Migration plan for a cloud service to Service Fabric:
Goal: List some of the considerations towards the
migration of a web service hosted on IaaS infrastructure to Service Fabric. A
description of the summary and features of Service Fabric are shown here. This
article focuses on architectural decisions and recommended practices.
The migration cost is usually a sliding scale between the
extremes of no code changes to the existing service to refactoring for
stateless microservices such that they can be run on serverless platforms.

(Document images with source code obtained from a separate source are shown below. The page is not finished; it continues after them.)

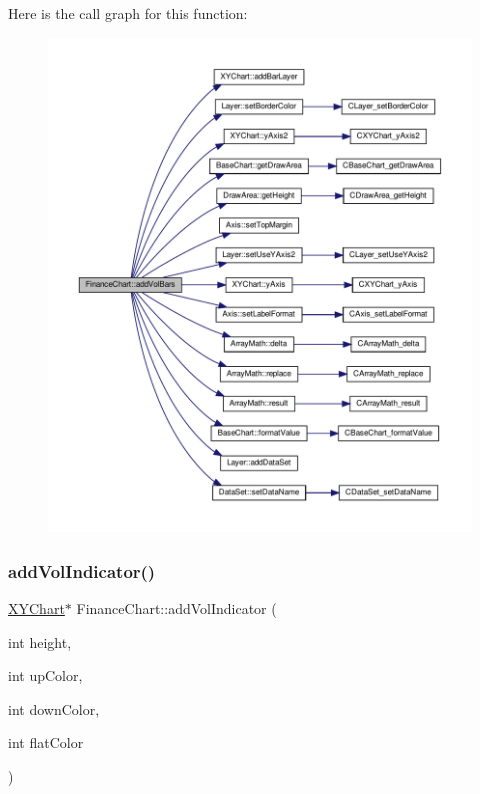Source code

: Here is the call graph for this function\+:
\nopagebreak
\begin{figure}[H]
\begin{center}
\leavevmode
\includegraphics[width=350pt]{class_finance_chart_aa1405175c2d8761adcf41c5529ef4613_cgraph}
\end{center}
\end{figure}
\mbox{\label{class_finance_chart_a51ceb77140f73f49707d526dafe643fe}} 
\subsubsection{\texorpdfstring{add\+Vol\+Indicator()}{addVolIndicator()}}
{\footnotesize\ttfamily \hyperlink{class_x_y_chart}{X\+Y\+Chart}$\ast$ Finance\+Chart\+::add\+Vol\+Indicator (\begin{DoxyParamCaption}\item[{int}]{height,  }\item[{int}]{up\+Color,  }\item[{int}]{down\+Color,  }\item[{int}]{flat\+Color }\end{DoxyParamCaption})\hspace{0.3cm}{\ttfamily [inline]}}



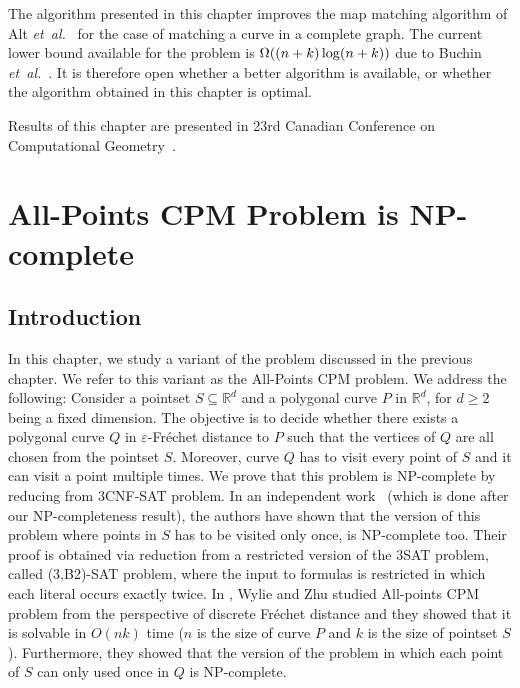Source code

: \documentclass[12pt]{dalthesis}
\newcommand{\IR}{\ensuremath{\mathbb{R}}}
\newcommand{\gee}{\geqslant}
\newcommand{\eps}{\varepsilon}
\newcommand{\bigOmega}{{\rm\Omega}}
\newcommand{\etal}{{\em et~al.\/}}
\newcommand{\Frechet}{Fr\'echet }
\newcommand{\pset}{S}
\begin{document}
The algorithm presented in this chapter improves
the map matching algorithm of Alt \etal~\cite{AltERW03a} 
for the case of matching a curve in a complete graph.
The current lower bound available for the problem is $\bigOmega((n+k) \log (n+k))$
due to Buchin \etal~\cite{LowerBound-FD}.
It is therefore open whether a better algorithm is available,
or whether the algorithm obtained in this chapter is optimal.



Results of this chapter 
are presented in 23rd Canadian Conference on 
Computational Geometry~\cite{oursCCCG2011}.

































\chapter{All-Points CPM Problem is NP-complete}
\label{ch:NP-Complete}

\section{Introduction}
In this chapter, we study 
a variant of the problem discussed in the previous chapter. 
We refer to this variant as the All-Points CPM problem. We address the following:
Consider a pointset $S \subseteq \IR^d$ and a polygonal curve $P$ in $\IR^d$, 
for $d \gee 2$ being a fixed dimension.
The objective is to decide whether there exists a polygonal curve $Q$ in  $\eps$-\Frechet
distance to $P$ such that the vertices of $Q$ are all chosen from the 
pointset $\pset$. Moreover, curve $Q$ has to visit every point of $\pset$
and it can visit a point multiple times. 
We  prove  that  this problem  is  NP-complete  by  reducing from 3CNF-SAT problem.
In an independent work~\cite{NPComplete-Pointset} (which is done after   
our NP-completeness result), the authors have shown that
the version of this problem where points in $\pset$ has to 
be visited only once, is NP-complete too. 
Their proof is obtained via reduction
from a restricted version of the 3SAT problem, 
called (3,B2)-SAT problem,
where the input to formulas is restricted
in which each literal occurs exactly twice.
In \cite{DiscretelyFollowing},  
Wylie and Zhu studied 
All-points CPM problem from the 
perspective of discrete \Frechet distance
and they showed that it is solvable in 
$O(nk)$ time ($n$ is the size of curve $P$ and $k$ is the size of  pointset $\pset$). 
Furthermore, they showed that the version of the problem in which 
each point of $\pset$ can only used once in $Q$ is  NP-complete.
\end{document}
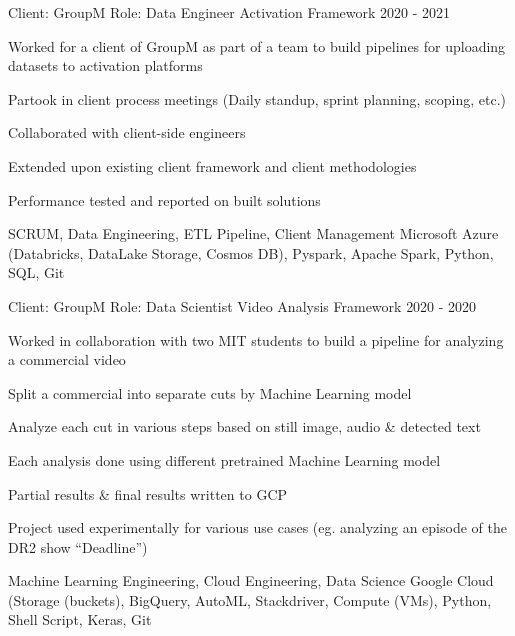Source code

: \begin{cventries}
\cventry
{Client: GroupM \newline Role: Data Engineer} %
{Activation Framework} %
{}%
{2020 - 2021} %
{ %
\begin{cvitems}
    \item {Worked for a client of GroupM as part of a team to build pipelines for uploading datasets to activation platforms}
    \item {Partook in client process meetings (Daily standup, sprint planning, scoping, etc.)}
    \item {Collaborated with client-side engineers}
    \item {Extended upon existing client framework and client methodologies}
    \item {Performance tested and reported on built solutions}
\end{cvitems}
\cventrykeywords
{SCRUM, Data Engineering, ETL Pipeline, Client Management}
{Microsoft Azure (Databricks, DataLake Storage, Cosmos DB), Pyspark, Apache Spark, Python, SQL, Git}
}

\cventry
{Client: GroupM \newline Role: Data Scientist} %
{Video Analysis Framework} %
{}%
{2020 - 2020} %
{ %
\begin{cvitems}
    \item {Worked in collaboration with two MIT students to build a pipeline for analyzing a commercial video}
    \item {Split a commercial into separate cuts by Machine Learning model}
    \item {Analyze each cut in various steps based on still image, audio \& detected text}
    \item {Each analysis done using different pretrained Machine Learning model}
    \item {Partial results \& final results written to GCP}
    \item {Project used experimentally for various use cases (eg. analyzing an episode of the DR2 show “Deadline”)}
\end{cvitems}
\cventrykeywords
{Machine Learning Engineering, Cloud Engineering, Data Science}
{Google Cloud (Storage (buckets), BigQuery, AutoML, Stackdriver, Compute (VMs), Python, Shell Script, Keras, Git}
}


\end{cventries}
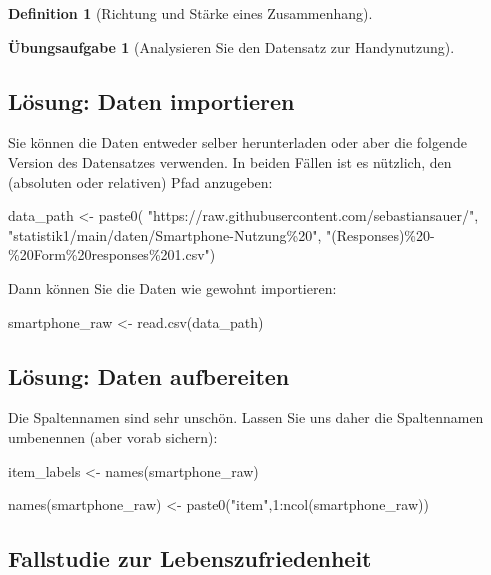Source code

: \documentclass[
  a4paper,
  DIV=11]{scrreprt}
\newenvironment{Shaded}{\begin{snugshade}}{\end{snugshade}}
\newcommand{\DecValTok}[1]{\textcolor[rgb]{0.68,0.00,0.00}{#1}}
\newcommand{\FunctionTok}[1]{\textcolor[rgb]{0.28,0.35,0.67}{#1}}
\newcommand{\NormalTok}[1]{\textcolor[rgb]{0.00,0.23,0.31}{#1}}
\newcommand{\OtherTok}[1]{\textcolor[rgb]{0.00,0.23,0.31}{#1}}
\newcommand{\SpecialCharTok}[1]{\textcolor[rgb]{0.37,0.37,0.37}{#1}}
\newcommand{\StringTok}[1]{\textcolor[rgb]{0.13,0.47,0.30}{#1}}
\theoremstyle{definition}
\newtheorem{exercise}{Übungsaufgabe}[chapter]
\theoremstyle{definition}
\theoremstyle{definition}
\newtheorem{definition}{Definition}[chapter]
\theoremstyle{remark}
\begin{document}
\begin{definition}[Richtung und Stärke eines
Zusammenhang]
\begin{exercise}[Analysieren Sie den Datensatz zur
Handynutzung]
\subsection{Lösung: Daten importieren}

Sie können die Daten entweder selber herunterladen oder aber die
folgende Version des Datensatzes verwenden. In beiden Fällen ist es
nützlich, den (absoluten oder relativen) Pfad anzugeben:

\begin{Shaded}
\begin{Highlighting}[]
\NormalTok{data\_path }\OtherTok{\textless{}{-}} \FunctionTok{paste0}\NormalTok{(}
  \StringTok{"https://raw.githubusercontent.com/sebastiansauer/"}\NormalTok{,}
  \StringTok{"statistik1/main/daten/Smartphone{-}Nutzung\%20"}\NormalTok{,}
  \StringTok{"(Responses)\%20{-}\%20Form\%20responses\%201.csv"}\NormalTok{)}
\end{Highlighting}
\end{Shaded}

Dann können Sie die Daten wie gewohnt importieren:

\begin{Shaded}
\begin{Highlighting}[]
\NormalTok{smartphone\_raw }\OtherTok{\textless{}{-}} \FunctionTok{read.csv}\NormalTok{(data\_path)}
\end{Highlighting}
\end{Shaded}

\subsection{Lösung: Daten aufbereiten}

Die Spaltennamen sind sehr unschön. Lassen Sie uns daher die
Spaltennamen umbenennen (aber vorab sichern):

\begin{Shaded}
\begin{Highlighting}[]
\NormalTok{item\_labels }\OtherTok{\textless{}{-}} \FunctionTok{names}\NormalTok{(smartphone\_raw)}

\FunctionTok{names}\NormalTok{(smartphone\_raw) }\OtherTok{\textless{}{-}} \FunctionTok{paste0}\NormalTok{(}\StringTok{"item"}\NormalTok{,}\DecValTok{1}\SpecialCharTok{:}\FunctionTok{ncol}\NormalTok{(smartphone\_raw))}
\end{Highlighting}
\end{Shaded}

\subsection{Fallstudie zur
Lebenszufriedenheit}\label{fallstudie-zur-lebenszufriedenheit}


\end{exercise}
\end{definition}
\end{document}
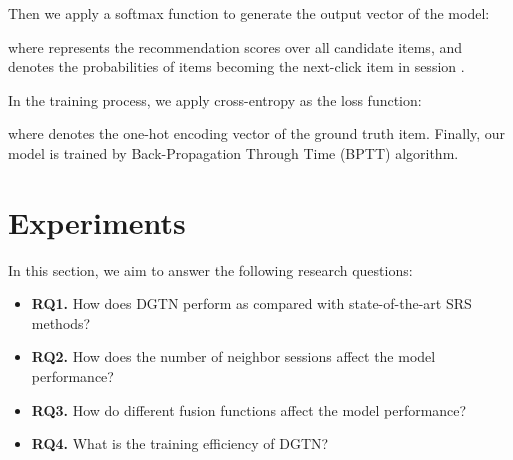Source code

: \documentclass[conference]{IEEEtran}
\begin{document}
Then we apply a softmax function to generate the output vector  of the model:

where  represents the recommendation scores over all candidate items, and  denotes the probabilities of items becoming the next-click item in session .

In the training process, we apply cross-entropy as the loss function:

where  denotes the one-hot encoding vector of the ground truth item.
Finally, our model is trained by Back-Propagation Through Time (BPTT) algorithm.

\section{Experiments}
\label{e}
In this section, we aim to answer the following research questions:
\begin{itemize}
    \item {\textbf{RQ1.} How does DGTN perform as compared with state-of-the-art SRS methods?}
    \item {\textbf{RQ2.} How does the number of neighbor sessions affect the model performance?}
    \item {\textbf{RQ3.} How do different fusion functions affect the model performance?}
    \item {\textbf{RQ4.} What is the training efficiency of DGTN?}
\end{itemize}


\begin{table*}
\centering
\scriptsize
\caption{Statistics of datasets used in our experiments.}\label{tab1}
\end{table*}
\end{document}
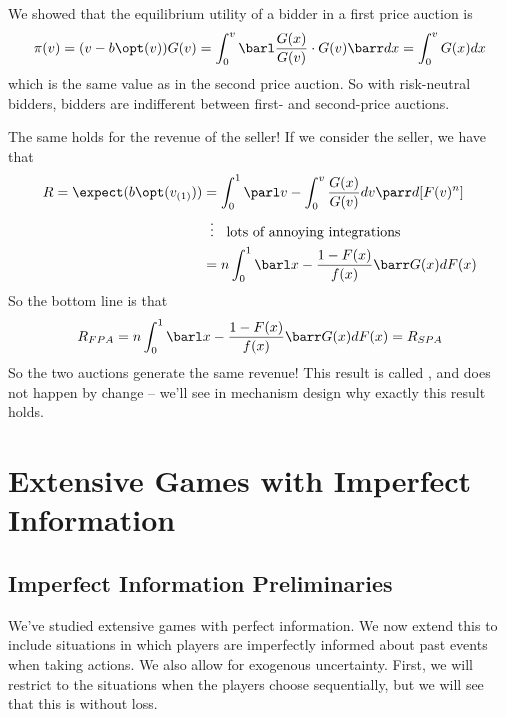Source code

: \documentclass[10pt]{article}
\begin{document}
\begin{remark}
	We showed that the equilibrium utility of a bidder in a first price auction is \[\pi(v) = (v - b\opt(v))G(v) = \int_0^v \barl \frac{G(x)}{G(v)} \cdot G(v) \barr dx = \int_0^v G(x)dx\]which is the same value as in the second price auction. So with risk-neutral bidders, bidders are indifferent between first- and second-price auctions.
\end{remark}

\begin{remark}
	The same holds for the revenue of the seller! If we consider the seller, we have that
	\begin{align*}
		R = \expect(b\opt(v_{(1)})) &= \int_0^1 \parl v - \int_0^v \frac{G(x)}{G(v)}dv\parr d[F(v)^n] \\ &\;\;\vdots\;\; \text{   lots of annoying integrations} \\ &= n \int_0^1 \barl x - \frac{1-F(x)}{f(x)}\barr G(x)dF(x) 
	\end{align*}
	So the bottom line is that \[R_{FPA} =  n \int_0^1 \barl x - \frac{1-F(x)}{f(x)}\barr G(x)dF(x)  = R_{SPA}\]So the two auctions generate the same revenue! This result is called , and does not happen by change -- we'll see in mechanism design why exactly this result holds.
\end{remark}


\section{Extensive Games with Imperfect Information}

\subsection{Imperfect Information Preliminaries}

\begin{remark}
	We've studied extensive games with perfect information. We now extend this to include situations in which players are imperfectly informed about past events when taking actions. We also allow for exogenous uncertainty. First, we will restrict to the situations when the players choose sequentially, but we will see that this is without loss.
\end{remark}
\end{document}
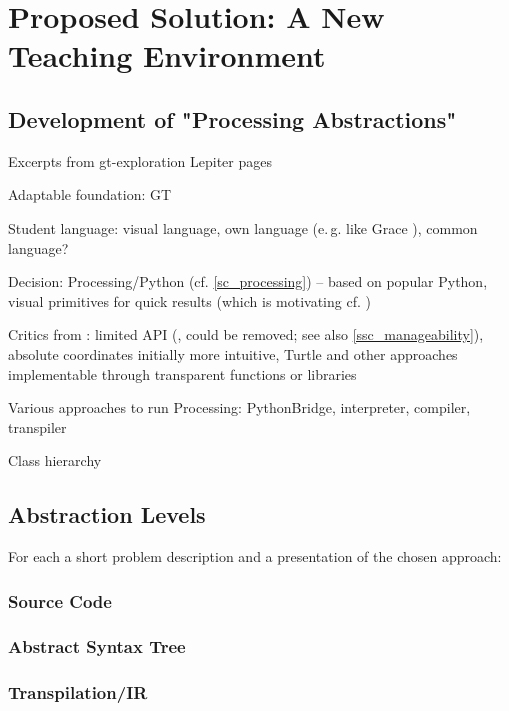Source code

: 
\chapter{Proposed Solution: A New Teaching Environment} \label{ch_pa}

\section{Development of "Processing Abstractions"}
Excerpts from gt-exploration Lepiter pages

\begin{todo}
\item Adaptable foundation: GT
\item Student language: visual language, own language (e.\,g. like Grace \cite{Bla18}), common language?
\item Decision: Processing/Python (cf. \ref{sc_processing}) -- based on popular Python, visual primitives for quick results (which is motivating cf. \cite{Chi23})
\item Critics from \cite{Chi23}: limited API (,  could be removed; see also \ref{ssc_manageability}), absolute coordinates initially more intuitive, Turtle and other approaches implementable through transparent functions or libraries
\item Various approaches to run Processing: PythonBridge, interpreter, compiler, transpiler
\item Class hierarchy
\end{todo}


\section{Abstraction Levels}
For each a short problem description and a presentation of the chosen approach:

\subsection{Source Code}
\subsection{Abstract Syntax Tree}
\subsection{Transpilation/IR}
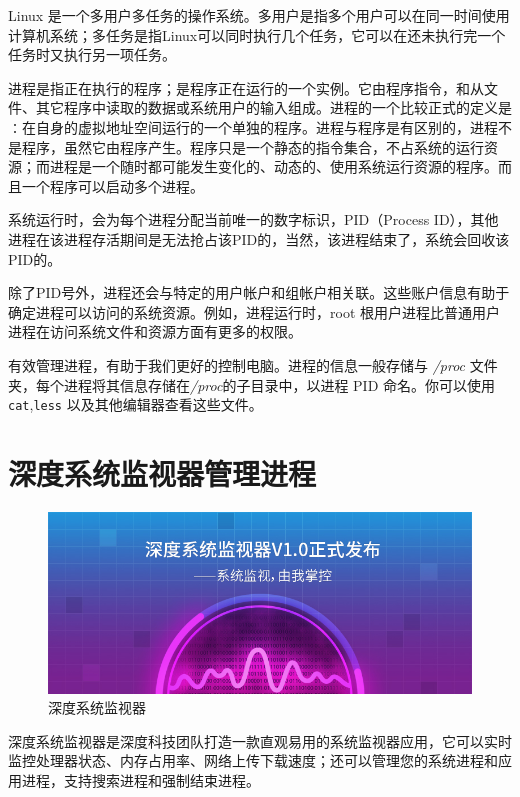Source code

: \documentclass[doctor,openright,twoside]{sjtuthesis}
\newcommand{\passthrough}[1]{#1}
\theoremstyle{plain}
\theoremstyle{definition}
\theoremstyle{remark}
\theoremstyle{ocrenumbox}
\theoremstyle{plain}
\begin{document}
Linux
是一个多用户多任务的操作系统。多用户是指多个用户可以在同一时间使用计算机系统；多任务是指Linux可以同时执行几个任务，它可以在还未执行完一个任务时又执行另一项任务。

进程是指正在执行的程序；是程序正在运行的一个实例。它由程序指令，和从文件、其它程序中读取的数据或系统用户的输入组成。进程的一个比较正式的定义是∶在自身的虚拟地址空间运行的一个单独的程序。进程与程序是有区别的，进程不是程序，虽然它由程序产生。程序只是一个静态的指令集合，不占系统的运行资源；而进程是一个随时都可能发生变化的、动态的、使用系统运行资源的程序。而且一个程序可以启动多个进程。

系统运行时，会为每个进程分配当前唯一的数字标识，PID（Process
ID），其他进程在该进程存活期间是无法抢占该PID的，当然，该进程结束了，系统会回收该PID的。

除了PID号外，进程还会与特定的用户帐户和组帐户相关联。这些账户信息有助于确定进程可以访问的系统资源。例如，进程运行时，root
根用户进程比普通用户进程在访问系统文件和资源方面有更多的权限。

有效管理进程，有助于我们更好的控制电脑。进程的信息一般存储与
\emph{/proc}
文件夹，每个进程将其信息存储在\emph{/proc}的子目录中，以进程 PID
命名。你可以使用
\passthrough{\lstinline!cat!},\passthrough{\lstinline!less!}
以及其他编辑器查看这些文件。

\section{深度系统监视器管理进程}

\begin{figure}
\centering
\includegraphics{images/deepin-system-monitor-1.jpg}
\caption{深度系统监视器}
\end{figure}

深度系统监视器是深度科技团队打造一款直观易用的系统监视器应用，它可以实时监控处理器状态、内存占用率、网络上传下载速度；还可以管理您的系统进程和应用进程，支持搜索进程和强制结束进程。
\end{document}
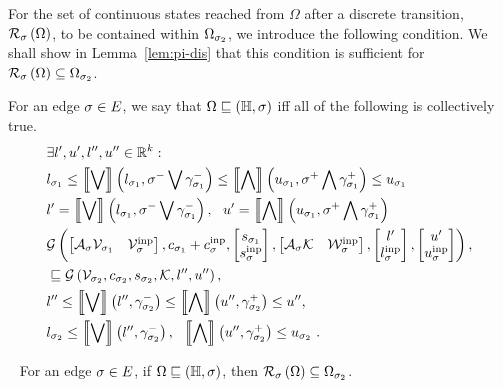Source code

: %
For the set of continuous states reached from $\Omega$ after a
discrete transition, $\mathcal{R}_{\sigma}\left(\Omega\right)$, to be contained
within 
$\Omega_{\sigma_2}$, we introduce the following condition.  We shall
show in Lemma~\ref{lem:pi-dis} that this condition is sufficient for
$\mathcal{R}_{\sigma}\left(\Omega\right)\subseteq\Omega_{\sigma_2}$.
%
\begin{definition}
For an edge $\sigma\in E$, we say that $\Omega\sqsubseteq\left(\mathbb{H},\sigma\right)$
iff all of the following is collectively true.
%
\begin{align}
& \exists l^\prime,u^\prime,l^{\prime\prime},u^{\prime\prime}\in\mathbb{R}^k:\nonumber\\
& l_{\sigma_1}\leq \left\llbracket\bigvee\right\rrbracket\left(l_{\sigma_1},\sigma^-\bigvee \gamma_{\sigma_1}^-\right)\leq
\left\llbracket\bigwedge\right\rrbracket\left(u_{\sigma_1},\sigma^+\bigwedge \gamma_{\sigma_1}^+\right)\leq u_{\sigma_1}~\label{eqn:disinv1}\\
&
l^\prime=\left\llbracket\bigvee\right\rrbracket\left(l_{\sigma_1},\sigma^-\bigvee \gamma_{\sigma_1}^-\right),~~
u^\prime=\left\llbracket\bigwedge\right\rrbracket\left(u_{\sigma_1},\sigma^+\bigwedge \gamma_{\sigma_1}^+\right)~\label{eqn:disinv2}\\
& \mathcal{G}\left(
\left[\begin{matrix}\mathcal{A}_{\sigma}\mathcal{V}_{\sigma_1} & \mathcal{V}^{\operatorname{inp}}_{\sigma}\end{matrix}\right]
,
c_{\sigma_1}+c^{\operatorname{inp}}_{\sigma}
,
\left[\begin{matrix}s_{\sigma_1}\\ s^{\operatorname{inp}}_{\sigma}\end{matrix}\right]
,
\left[\begin{matrix}\mathcal{A}_{\sigma}\mathcal{K} & \mathcal{W}^{\operatorname{inp}}_{\sigma}\end{matrix}\right]
,
\left[\begin{matrix}l^\prime\\l^{\operatorname{inp}}_{\sigma}\end{matrix}\right]
,
\left[\begin{matrix}u^\prime\\ u^{\operatorname{inp}}_{\sigma}\end{matrix}\right]
\right),\nonumber\\
& \sqsubseteq 
\mathcal{G}\left(\mathcal{V}_{\sigma_2},c_{\sigma_2},s_{\sigma_2},\mathcal{K},l^{\prime\prime},u^{\prime\prime}\right),~\label{eqn:disinv3}\\
&
l^{\prime\prime}\leq\left\llbracket\bigvee\right\rrbracket\left(l^{\prime\prime},\gamma_{\sigma_2}^-\right)\leq\left\llbracket\bigwedge\right\rrbracket\left(u^{\prime\prime},\gamma_{\sigma_2}^+\right)\leq
u^{\prime\prime},~\label{eqn:disinv4}\\
& l_{\sigma_2}\leq\left\llbracket\bigvee\right\rrbracket\left(l^{\prime\prime},\gamma_{\sigma_2}^-\right),~~\left\llbracket\bigwedge\right\rrbracket\left(u^{\prime\prime},\gamma_{\sigma_2}^+\right)\leq u_{\sigma_2}~\label{eqn:disinv5}.
\end{align}
%
\end{definition}
%
\begin{lemma}~\label{lem:pi-dis}
For an edge $\sigma\in E$, if $\Omega\sqsubseteq\left(\mathbb{H},\sigma\right)$, then $\mathcal{R}_{\sigma}\left(\Omega\right)\subseteq\Omega_{\sigma_2}$.
\end{lemma}
%
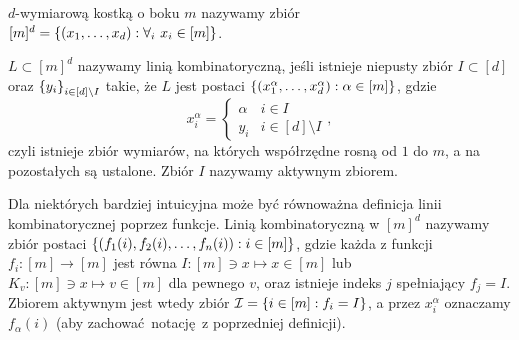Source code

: \begin{definition}
	\(d\)-wymiarową kostką o boku \(m\) nazywamy zbiór \([m]^d = \set{(x_1,\ldots,x_d) : \forall_i \ x_i \in [m]}\).
\end{definition}

\begin{definition}
	\(L\subset [m]^d\) nazywamy linią kombinatoryczną, jeśli istnieje niepusty zbiór \(I\subset[d]\) oraz \(\set{y_i}_{i\in[d]\setminus I}\) takie, że \(L\) jest postaci \(\set{(x_1^\alpha,\ldots,x_d^\alpha) : \alpha\in[m]}\), gdzie \[x_i^\alpha = \left\{ \begin{array}{lr}
			\alpha & i\in I             \\
			y_i    & i\in[d]\setminus I
		\end{array} \right.,\]
	czyli istnieje zbiór wymiarów, na których współrzędne rosną od \(1\) do \(m\), a na pozostałych są ustalone. Zbiór \(I\) nazywamy aktywnym zbiorem.
\end{definition}

\begin{definition}
	Dla niektórych bardziej intuicyjna może być równoważna definicja linii kombinatorycznej poprzez funkcje.
	Linią kombinatoryczną w \([m]^d\) nazywamy zbiór postaci \(\set{(f_1(i), f_2(i), \ldots, f_n(i)) : i \in [m]}\),
	gdzie każda z funkcji \(f_i : [m] \to [m]\) jest równa \(I : [m] \ni x \mapsto x \in [m]\) lub \(K_v :
	[m] \ni x \mapsto v \in [m]\) dla pewnego \(v\), oraz istnieje indeks \(j\) spełniający \(f_j = I\).
	Zbiorem aktywnym jest wtedy zbiór \(\mathcal{I} = \set{i \in [m]: f_i = I}\),
	a przez \(x_i^{\alpha}\) oznaczamy \(f_{\alpha}(i)\) (aby zachować notację z poprzedniej definicji).
\end{definition}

Proper choice of migration strategy can ensure a great deal of satisfaction for
all stakeholders.
A typical approach to migrate existing workloads is the
lift-and-shift strategy. For example, the workload can be provisioned directly
to another VMs with network and storage components and deploy the existing
applications onto those VMs. Another approach is to move the application to
PaaS platform. The drawback of the lift-and-shift strategy is that it often
results in overprovisioning and overpaying for compute resources.
The cost-effective way of running applications has been
demonstrated by the container orchestration framework. Containerizing an
existing application enables it to run on a cluster with other applications. It
provides improvements in resource usages, dynamic scaling of instances, shared
monitoring and DevOps.
Optimizing and provisioning the resources for
containerization is not trivial. Service Fabric allows experimentation by
scaling out the instances on demand. Both Windows and Linux applications can be
migrated to a runtime platform without changing code and their instances can be
scaled without overprovisioning VMs. The result is better density, better
hardware use, simplified operations, and overall lower cloud-compute costs.
Even a large set of Windows-based web applications on
erstwhile IIS hosting infrastructure can be migrated to Service Fabric with
improved density, monitoring, consistency, and DevOps all within a secure
extended private network in the cloud. The principle is to use Docker and
Service Fabric’s containerization support that package and hosts existing web
applications on a shared cluster with preconfigured monitoring and operations.
This results in an optimal performance-to-cost ratio.